Generate: consistently handle special tokens as tensors (#30624)

* tmp commit * [test_all] mvp * missing not * [test_all] final test fixes * fix musicgen_melody and rag * [test_all] empty commit * PR comments * Update src/transformers/generation/utils.py Co-authored-by: Arthur <48595927+ArthurZucker@users.noreply.github.com> --------- Co-authored-by: Arthur <48595927+ArthurZucker@users.noreply.github.com>
2024-05-09 18:01:57 +01:00
parent 5413b8986d
commit 7130a22db9
12 changed files with 297 additions and 191 deletions
--- a/tests/models/seamless_m4t/test_modeling_seamless_m4t.py
+++ b/tests/models/seamless_m4t/test_modeling_seamless_m4t.py
@@ -414,9 +414,11 @@ class SeamlessM4TModelWithSpeechInputTest(ModelTesterMixin, unittest.TestCase):
        encoder_outputs["last_hidden_state"] = encoder_outputs.last_hidden_state.repeat_interleave(
            num_interleave, dim=0
        )
+        generation_config = copy.deepcopy(model.generation_config)

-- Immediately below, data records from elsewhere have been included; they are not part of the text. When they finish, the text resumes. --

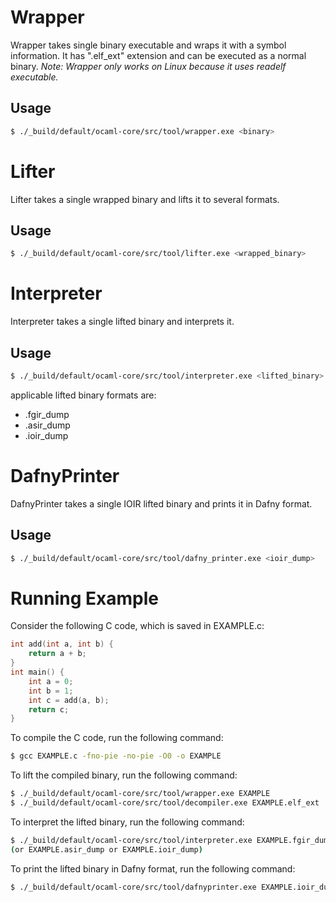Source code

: # Wrapper

Wrapper takes single binary executable and wraps it with a symbol information.
It has ".elf_ext" extension and can be executed as a normal binary.
*Note: Wrapper only works on Linux because it uses readelf executable.*

## Usage

```bash
$ ./_build/default/ocaml-core/src/tool/wrapper.exe <binary> 
```


# Lifter
Lifter takes a single wrapped binary and lifts it to several formats.

## Usage

```bash
$ ./_build/default/ocaml-core/src/tool/lifter.exe <wrapped_binary> 
```

# Interpreter
Interpreter takes a single lifted binary and interprets it.

## Usage

```bash
$ ./_build/default/ocaml-core/src/tool/interpreter.exe <lifted_binary> 
```

applicable lifted binary formats are:
- .fgir_dump
- .asir_dump
- .ioir_dump

# DafnyPrinter
DafnyPrinter takes a single IOIR lifted binary and prints it in Dafny format.

## Usage

```bash
$ ./_build/default/ocaml-core/src/tool/dafny_printer.exe <ioir_dump> 
```


# Running Example

Consider the following C code, which is saved in EXAMPLE.c:

```c
int add(int a, int b) {
    return a + b;
}
int main() {
    int a = 0;
    int b = 1;
    int c = add(a, b);
    return c;
}
```

To compile the C code, run the following command:

```bash
$ gcc EXAMPLE.c -fno-pie -no-pie -O0 -o EXAMPLE
```

To lift the compiled binary, run the following command:

```bash
$ ./_build/default/ocaml-core/src/tool/wrapper.exe EXAMPLE
$ ./_build/default/ocaml-core/src/tool/decompiler.exe EXAMPLE.elf_ext
```

To interpret the lifted binary, run the following command:

```bash
$ ./_build/default/ocaml-core/src/tool/interpreter.exe EXAMPLE.fgir_dump
(or EXAMPLE.asir_dump or EXAMPLE.ioir_dump)
```

To print the lifted binary in Dafny format, run the following command:

```bash
$ ./_build/default/ocaml-core/src/tool/dafnyprinter.exe EXAMPLE.ioir_dump
```
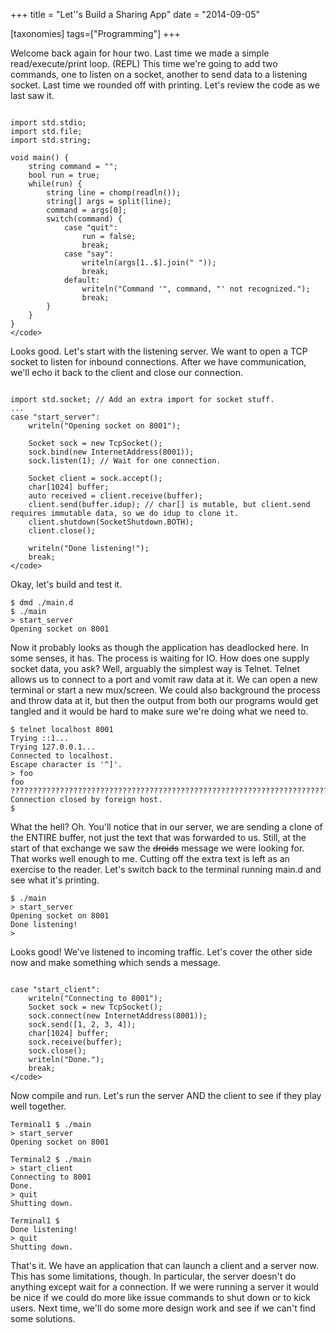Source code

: +++
title = "Let''s Build a Sharing App"
date = "2014-09-05"

[taxonomies]
tags=["Programming"]
+++

Welcome back again for hour two. Last time we made a simple read/execute/print loop. (REPL) This time we're going to add two commands, one to listen on a socket, another to send data to a listening socket. Last time we rounded off with printing. Let's review the code as we last saw it.

```

import std.stdio;
import std.file;
import std.string;

void main() {
	string command = "";
	bool run = true;
	while(run) {
		string line = chomp(readln());
		string[] args = split(line);
		command = args[0];
		switch(command) {
			case "quit":
				run = false;
				break;
			case "say":
				writeln(args[1..$].join(" "));
				break;
			default:
				writeln("Command '", command, "' not recognized.");
				break;
		}
	}
}
</code>
```

Looks good. Let's start with the listening server. We want to open a TCP socket to listen for inbound connections. After we have communication, we'll echo it back to the client and close our connection.

```

import std.socket; // Add an extra import for socket stuff.
...
case "start_server":
	writeln("Opening socket on 8001");

	Socket sock = new TcpSocket();
	sock.bind(new InternetAddress(8001));
	sock.listen(1); // Wait for one connection.

	Socket client = sock.accept();
	char[1024] buffer;
	auto received = client.receive(buffer);
	client.send(buffer.idup); // char[] is mutable, but client.send requires immutable data, so we do idup to clone it.
	client.shutdown(SocketShutdown.BOTH);
	client.close();

	writeln("Done listening!");
	break;
</code>
```

Okay, let's build and test it.

```
$ dmd ./main.d
$ ./main
> start_server
Opening socket on 8001
```

Now it probably looks as though the application has deadlocked here. In some senses, it has. The process is waiting for IO. How does one supply socket data, you ask? Well, arguably the simplest way is Telnet. Telnet allows us to connect to a port and vomit raw data at it. We can open a new terminal or start a new mux/screen. We could also background the process and throw data at it, but then the output from both our programs would get tangled and it would be hard to make sure we're doing what we need to.

```
$ telnet localhost 8001
Trying ::1...
Trying 127.0.0.1...
Connected to localhost.
Escape character is '^]'.
> foo
foo
?????????????????????????????????????????????????????????????????????????????????????????????????????????????????????????????????????????????????????????????????????????????????????????????????????????????????????????????????????????????????????????????????????????????????????????????????????????????????????????????????????????????????????????????????????????????????????????????????????????????????????????????????????????????????????????????????????????????????????????????????????????????????????????????Connection closed by foreign host.
$
```

What the hell? Oh. You'll notice that in our server, we are sending a clone of the ENTIRE buffer, not just the text that was forwarded to us. Still, at the start of that exchange we saw the ~~droids~~ message we were looking for. That works well enough to me. Cutting off the extra text is left as an exercise to the reader. Let's switch back to the terminal running main.d and see what it's printing.

```
$ ./main
> start_server
Opening socket on 8001
Done listening!
>
```

Looks good! We've listened to incoming traffic. Let's cover the other side now and make something which sends a message.

```

case "start_client":
	writeln("Connecting to 8001");
	Socket sock = new TcpSocket();
	sock.connect(new InternetAddress(8001));
	sock.send([1, 2, 3, 4]);
	char[1024] buffer;
	sock.receive(buffer);
	sock.close();
	writeln("Done.");
	break;
</code>
```

Now compile and run. Let's run the server AND the client to see if they play well together.

```
Terminal1 $ ./main
> start_server
Opening socket on 8001

Terminal2 $ ./main
> start_client
Connecting to 8001
Done.
> quit
Shutting down.

Terminal1 $
Done listening!
> quit
Shutting down.
```

That's it. We have an application that can launch a client and a server now. This has some limitations, though. In particular, the server doesn't do anything except wait for a connection. If we were running a server it would be nice if we could do more like issue commands to shut down or to kick users. Next time, we'll do some more design work and see if we can't find some solutions.

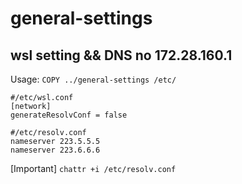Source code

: # general-settings

## wsl setting && DNS no 172.28.160.1

Usage: `COPY ../general-settings /etc/`

```config
#/etc/wsl.conf
[network]
generateResolvConf = false
```

```config
#/etc/resolv.conf
nameserver 223.5.5.5
nameserver 223.6.6.6
```

[Important] `chattr +i /etc/resolv.conf`
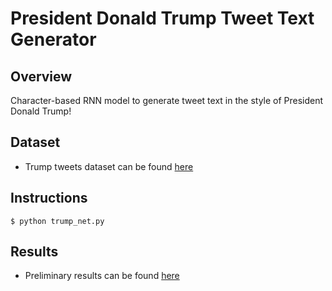 # President Donald Trump Tweet Text Generator

## Overview
Character-based RNN model to generate tweet text in the style of President Donald Trump!

## Dataset
* Trump tweets dataset can be found [here](https://github.com/mikepatel/PSC/tree/master/Text%20Generation/Trump%20Net/data)

## Instructions
```
$ python trump_net.py
```

## Results
* Preliminary results can be found [here](https://github.com/mikepatel/PSC/tree/master/Text%20Generation/Trump%20Net/Results)

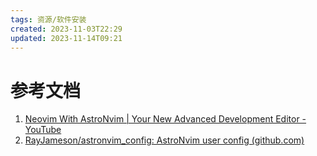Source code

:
```yaml
---
tags: 资源/软件安装
created: 2023-11-03T22:29
updated: 2023-11-14T09:21
---
```

# 参考文档
1. [Neovim With AstroNvim | Your New Advanced Development Editor - YouTube](https://www.youtube.com/watch?v=GEHPiZ10gOk)
2. [RayJameson/astronvim_config: AstroNvim user config (github.com)](https://github.com/RayJameson/astronvim_config)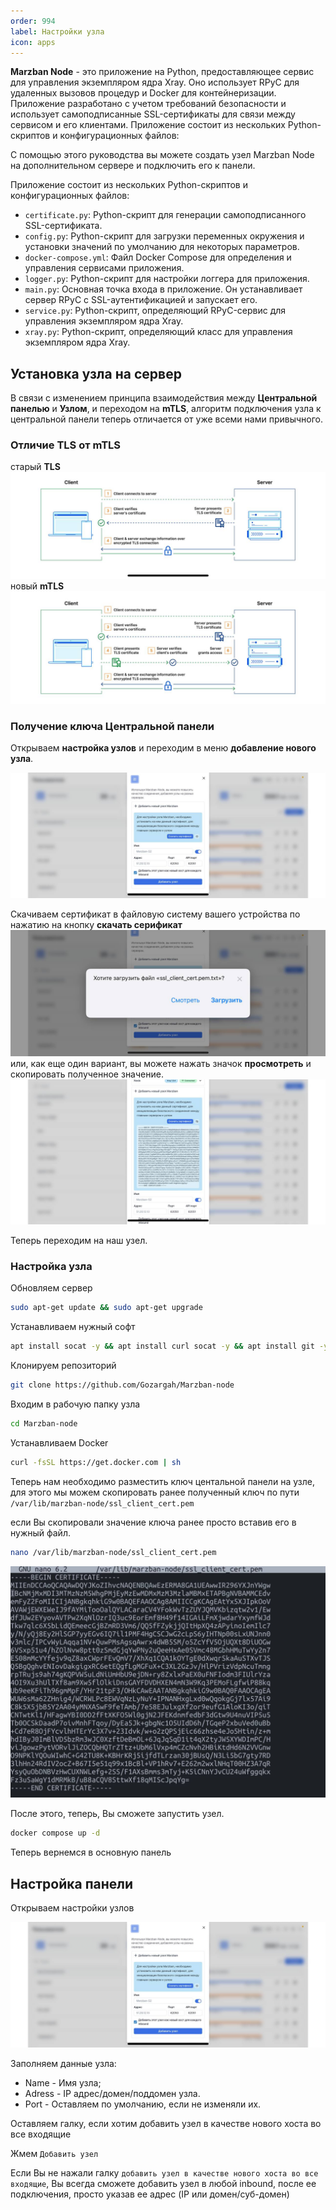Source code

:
 ```yaml
---
order: 994
label: Настройки узла
icon: apps
---
```


**Marzban Node** - это приложение на Python, предоставляющее сервис для управления экземпляром ядра Xray. Оно использует RPyC для удаленных вызовов процедур и Docker для контейнеризации. Приложение разработано с учетом требований безопасности и использует самоподписанные SSL-сертификаты для связи между сервисом и его клиентами. Приложение состоит из нескольких Python-скриптов и конфигурационных файлов:

С помощью этого руководства вы можете создать узел Marzban Node на дополнительном сервере и подключить его к панели.

Приложение состоит из нескольких Python-скриптов и конфигурационных файлов:

* `certificate.py`: Python-скрипт для генерации самоподписанного SSL-сертификата.
* `config.py`: Python-скрипт для загрузки переменных окружения и установки значений по умолчанию для некоторых параметров.
* `docker-compose.yml`: Файл Docker Compose для определения и управления сервисами приложения.
* `logger.py`: Python-скрипт для настройки логгера для приложения.
* `main.py`: Основная точка входа в приложение. Он устанавливает сервер RPyC с SSL-аутентификацией и запускает его.
* `service.py`: Python-скрипт, определяющий RPyC-сервис для управления экземпляром ядра Xray.
* `xray.py`: Python-скрипт, определяющий класс для управления экземпляром ядра Xray.

## Установка узла на сервер
В связи с изменением принципа взаимодействия между **Центральной панелью** и **Узлом**, и переходом на **mTLS**, алгоритм подключения узла к центральной панели теперь отличается от уже всеми нами привычного.
### Отличие TLS от mTLS 
старый **TLS**
![](/static/tls.jpg)
новый **mTLS**
![](/static/mtls.jpg)
### Получение ключа Центральной панели
Открываем **настройка узлов** и переходим в меню **добавление нового узла**.

![](/static/node3.jpg)

Скачиваем сертификат в файловую систему вашего устройства по нажатию на кнопку **скачать серификат**
![](/static/node1.jpg)
или, как еще один вариант, вы можете нажать значок **просмотреть** и скопировать полученное значение.
![](/static/node5.jpg)

Теперь переходим на наш узел. 

### Настройка узла

Обновляем сервер

```bash
sudo apt-get update && sudo apt-get upgrade
```

Устанавливаем нужный софт

```bash
apt install socat -y && apt install curl socat -y && apt install git -y
```

Клонируем репозиторий

```bash
git clone https://github.com/Gozargah/Marzban-node
```

Входим в рабочую папку узла

```bash
cd Marzban-node
```

Устанавливаем Docker

```bash
curl -fsSL https://get.docker.com | sh
```

Теперь нам необходимо разместить ключ центальной панели на узле, для этого мы можем скопировать ранее полученный ключ по пути `/var/lib/marzban-node/ssl_client_cert.pem`

если Вы скопировали значение ключа ранее просто вставив его в нужный файл.
```bash
nano /var/lib/marzban-node/ssl_client_cert.pem
```

![](/static/node6.jpg)

После этого, теперь, Вы сможете запустить узел.

```bash
docker compose up -d
```

Теперь вернемся в основную панель

## Настройка панели 

Открываем настройки узлов

![](/static/node3.jpg)

Заполняем данные узла:

* Name - Имя узла;
* Adress - IP адрес/домен/поддомен узла.
* Port - Оставляем по умолчанию, если не изменяли их.

Оставляем галку, если хотим добавить узел в качестве нового хоста во все входящие


Жмем `Добавить узел`

Если Вы не нажали галку `добавить узел в качестве нового хоста во все входящие`, Вы всегда сможете добавить узел в любой inbound, после ее подключения, просто указав ее адрес (IP или домен/суб-домен)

+        model._prepare_special_tokens(generation_config)
        input_ids = (
            torch.zeros(input_ids.shape[:2], dtype=torch.int64, layout=input_ids.layout, device=input_ids.device)
-            + model._get_decoder_start_token_id()
+            + generation_config.decoder_start_token_id
        )
        attention_mask = None
        return encoder_outputs, input_ids, attention_mask
--- a/tests/models/seamless_m4t_v2/test_modeling_seamless_m4t_v2.py
+++ b/tests/models/seamless_m4t_v2/test_modeling_seamless_m4t_v2.py
@@ -430,9 +430,11 @@ class SeamlessM4Tv2ModelWithSpeechInputTest(ModelTesterMixin, unittest.TestCase)
        encoder_outputs["last_hidden_state"] = encoder_outputs.last_hidden_state.repeat_interleave(
            num_interleave, dim=0
        )
+        generation_config = copy.deepcopy(model.generation_config)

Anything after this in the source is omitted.